Dear Editor,
President Irfaan Ali’s call for the Guyana Defence Force (GDF) to strengthen its capacity and capability must be treated as a matter of urgency, not aspiration. Guyana is no longer a low-profile state with limited strategic exposure. Our expanding offshore energy sector, unresolved border controversy, vast hinterland, and increasing climate risks demand a defense force that is ready today and prepared for tomorrow.
In the present state, the most pressing need is operational readiness grounded in personnel support and mobility. The GDF must be equipped to sustain continuous operations across land, river, air, and coastal domains. This requires consistent training, reliable maintenance of existing assets, and improved conditions for ranks serving in remote hinterland and border regions. Rapid mobility—particularly airlift, riverine transport, and forward logistics—must be strengthened to ensure timely responses to border incidents, illegal activity, and natural disasters. Capacity, at its core, is about readiness under real conditions, not theory.

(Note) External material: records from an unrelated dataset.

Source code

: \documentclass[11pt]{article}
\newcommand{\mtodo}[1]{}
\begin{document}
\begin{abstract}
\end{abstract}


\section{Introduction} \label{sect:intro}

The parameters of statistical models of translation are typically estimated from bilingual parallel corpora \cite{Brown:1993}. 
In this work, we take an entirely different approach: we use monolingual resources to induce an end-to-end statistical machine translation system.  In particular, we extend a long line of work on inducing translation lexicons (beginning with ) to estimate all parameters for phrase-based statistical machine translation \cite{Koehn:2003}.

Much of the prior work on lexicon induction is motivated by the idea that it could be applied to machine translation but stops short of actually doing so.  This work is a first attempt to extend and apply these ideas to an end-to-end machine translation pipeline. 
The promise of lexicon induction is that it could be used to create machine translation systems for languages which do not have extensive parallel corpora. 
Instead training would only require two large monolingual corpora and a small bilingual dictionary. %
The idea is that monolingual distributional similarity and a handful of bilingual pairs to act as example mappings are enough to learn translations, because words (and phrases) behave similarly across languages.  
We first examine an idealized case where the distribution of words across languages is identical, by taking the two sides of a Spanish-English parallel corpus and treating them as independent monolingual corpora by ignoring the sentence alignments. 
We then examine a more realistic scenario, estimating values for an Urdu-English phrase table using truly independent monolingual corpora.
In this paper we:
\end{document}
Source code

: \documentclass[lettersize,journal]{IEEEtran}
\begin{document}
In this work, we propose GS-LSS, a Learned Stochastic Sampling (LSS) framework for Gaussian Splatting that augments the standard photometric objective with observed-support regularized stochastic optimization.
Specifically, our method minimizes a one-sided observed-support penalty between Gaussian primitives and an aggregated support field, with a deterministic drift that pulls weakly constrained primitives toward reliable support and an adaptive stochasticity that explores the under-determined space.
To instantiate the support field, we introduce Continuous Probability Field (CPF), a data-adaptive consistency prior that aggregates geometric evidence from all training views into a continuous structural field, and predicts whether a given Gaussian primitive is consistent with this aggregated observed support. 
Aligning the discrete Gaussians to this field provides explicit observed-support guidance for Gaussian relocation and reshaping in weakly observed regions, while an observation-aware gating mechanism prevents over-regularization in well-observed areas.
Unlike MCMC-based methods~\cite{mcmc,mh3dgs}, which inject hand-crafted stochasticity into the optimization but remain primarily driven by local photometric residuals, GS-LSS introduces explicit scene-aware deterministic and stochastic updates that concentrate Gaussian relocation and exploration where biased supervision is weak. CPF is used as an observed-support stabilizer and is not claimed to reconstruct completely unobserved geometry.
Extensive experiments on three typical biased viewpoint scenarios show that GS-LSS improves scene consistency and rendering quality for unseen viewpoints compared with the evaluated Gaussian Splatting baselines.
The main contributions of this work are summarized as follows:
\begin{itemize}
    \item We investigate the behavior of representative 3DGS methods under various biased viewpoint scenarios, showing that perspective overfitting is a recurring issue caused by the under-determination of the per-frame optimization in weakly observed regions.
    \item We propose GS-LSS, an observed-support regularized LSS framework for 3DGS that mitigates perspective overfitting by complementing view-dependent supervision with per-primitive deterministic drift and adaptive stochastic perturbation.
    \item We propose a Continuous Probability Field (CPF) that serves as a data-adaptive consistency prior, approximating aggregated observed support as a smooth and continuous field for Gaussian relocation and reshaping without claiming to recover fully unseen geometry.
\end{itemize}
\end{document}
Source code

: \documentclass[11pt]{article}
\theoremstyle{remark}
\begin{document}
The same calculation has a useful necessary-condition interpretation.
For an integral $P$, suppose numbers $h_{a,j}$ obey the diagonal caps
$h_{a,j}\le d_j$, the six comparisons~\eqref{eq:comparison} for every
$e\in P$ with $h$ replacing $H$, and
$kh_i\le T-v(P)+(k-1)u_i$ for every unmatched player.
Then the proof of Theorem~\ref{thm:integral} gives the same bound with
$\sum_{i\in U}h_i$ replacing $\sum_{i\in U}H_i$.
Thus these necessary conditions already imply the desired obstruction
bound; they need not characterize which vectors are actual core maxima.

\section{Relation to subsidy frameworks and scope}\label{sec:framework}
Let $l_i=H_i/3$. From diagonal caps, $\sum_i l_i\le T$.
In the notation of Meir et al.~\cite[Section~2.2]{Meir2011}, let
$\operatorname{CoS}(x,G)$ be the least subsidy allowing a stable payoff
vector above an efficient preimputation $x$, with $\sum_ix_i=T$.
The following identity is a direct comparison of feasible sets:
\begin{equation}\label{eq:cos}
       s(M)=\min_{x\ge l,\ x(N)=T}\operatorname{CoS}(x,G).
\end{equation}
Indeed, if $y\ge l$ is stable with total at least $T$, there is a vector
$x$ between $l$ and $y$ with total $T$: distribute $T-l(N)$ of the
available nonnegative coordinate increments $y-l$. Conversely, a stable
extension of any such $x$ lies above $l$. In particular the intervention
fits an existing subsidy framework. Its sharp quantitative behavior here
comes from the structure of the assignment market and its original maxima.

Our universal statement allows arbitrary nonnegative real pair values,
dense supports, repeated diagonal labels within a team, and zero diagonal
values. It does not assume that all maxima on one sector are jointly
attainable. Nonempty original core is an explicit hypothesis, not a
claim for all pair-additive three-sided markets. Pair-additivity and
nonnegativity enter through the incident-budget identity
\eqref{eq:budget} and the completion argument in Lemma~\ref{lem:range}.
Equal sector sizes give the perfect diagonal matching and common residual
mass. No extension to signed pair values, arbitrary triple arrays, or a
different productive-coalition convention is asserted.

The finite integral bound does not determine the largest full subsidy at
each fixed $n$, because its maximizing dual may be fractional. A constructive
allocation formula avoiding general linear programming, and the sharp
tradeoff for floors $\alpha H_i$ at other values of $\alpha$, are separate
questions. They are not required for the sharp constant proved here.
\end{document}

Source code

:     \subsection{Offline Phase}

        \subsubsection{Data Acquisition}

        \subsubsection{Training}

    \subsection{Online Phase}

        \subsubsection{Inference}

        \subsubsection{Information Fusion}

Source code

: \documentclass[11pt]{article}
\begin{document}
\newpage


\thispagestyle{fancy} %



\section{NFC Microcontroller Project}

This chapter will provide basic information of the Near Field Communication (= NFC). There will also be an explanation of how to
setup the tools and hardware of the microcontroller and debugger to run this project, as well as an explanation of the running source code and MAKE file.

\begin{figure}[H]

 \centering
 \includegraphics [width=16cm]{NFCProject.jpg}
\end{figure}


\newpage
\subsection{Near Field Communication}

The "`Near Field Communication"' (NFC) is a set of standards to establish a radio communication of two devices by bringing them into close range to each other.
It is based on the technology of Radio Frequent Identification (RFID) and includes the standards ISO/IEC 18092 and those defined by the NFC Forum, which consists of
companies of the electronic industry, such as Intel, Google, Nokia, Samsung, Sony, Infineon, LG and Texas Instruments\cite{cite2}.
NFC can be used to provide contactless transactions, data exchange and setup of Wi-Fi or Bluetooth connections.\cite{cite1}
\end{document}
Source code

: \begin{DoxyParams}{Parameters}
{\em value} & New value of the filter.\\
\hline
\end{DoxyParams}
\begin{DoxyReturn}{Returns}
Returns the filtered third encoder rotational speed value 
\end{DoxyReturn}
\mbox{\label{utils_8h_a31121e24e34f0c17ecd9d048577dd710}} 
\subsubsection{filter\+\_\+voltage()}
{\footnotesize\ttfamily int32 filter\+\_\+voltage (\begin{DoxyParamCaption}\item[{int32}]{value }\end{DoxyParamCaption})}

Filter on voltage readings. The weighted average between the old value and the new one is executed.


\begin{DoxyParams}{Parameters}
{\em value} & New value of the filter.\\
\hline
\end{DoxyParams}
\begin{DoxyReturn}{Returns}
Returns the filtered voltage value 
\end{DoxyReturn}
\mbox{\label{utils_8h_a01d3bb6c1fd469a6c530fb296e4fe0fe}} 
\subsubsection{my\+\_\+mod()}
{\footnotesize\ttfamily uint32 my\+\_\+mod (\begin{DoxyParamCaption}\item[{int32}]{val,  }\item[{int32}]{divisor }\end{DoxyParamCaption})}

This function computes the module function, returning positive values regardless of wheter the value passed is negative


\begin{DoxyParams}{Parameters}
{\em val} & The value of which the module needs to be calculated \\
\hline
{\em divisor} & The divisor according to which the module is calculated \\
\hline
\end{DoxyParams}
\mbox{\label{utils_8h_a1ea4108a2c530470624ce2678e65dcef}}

Looking to the future, Guyana must pursue deliberate capability development aligned with its strategic risks, not symbolic expansion. Here, the experience of Singapore offers a highly relevant lesson. Like Guyana, Singapore recognized early that limited manpower and geographic constraints required a different defense model. Instead of building large forces, it invested in intelligence, surveillance, maritime and airspace control, and professional military education to protect critical economic assets and national sovereignty.
For Guyana, this approach is directly applicable. Protecting offshore oil and gas installations, monitoring a wide Exclusive Economic Zone, securing porous borders, and maintaining awareness across the hinterland require advanced maritime surveillance, aerial reconnaissance, integrated intelligence systems, and cyber capabilities. These investments would allow the GDF to detect, deter, and respond to threats decisively, rather than react after the fact. Strategic partnerships and joint training can further enhance these capabilities without overextending national resources.
The strengthening of the GDF is not about militarization; it is about deterrence, preparedness, and sovereignty. Guyana’s economic future and territorial integrity depend on a defense force that is credible, mobile, and technologically enabled. Improving present capacity while shaping future capability is no longer optional—it is essential.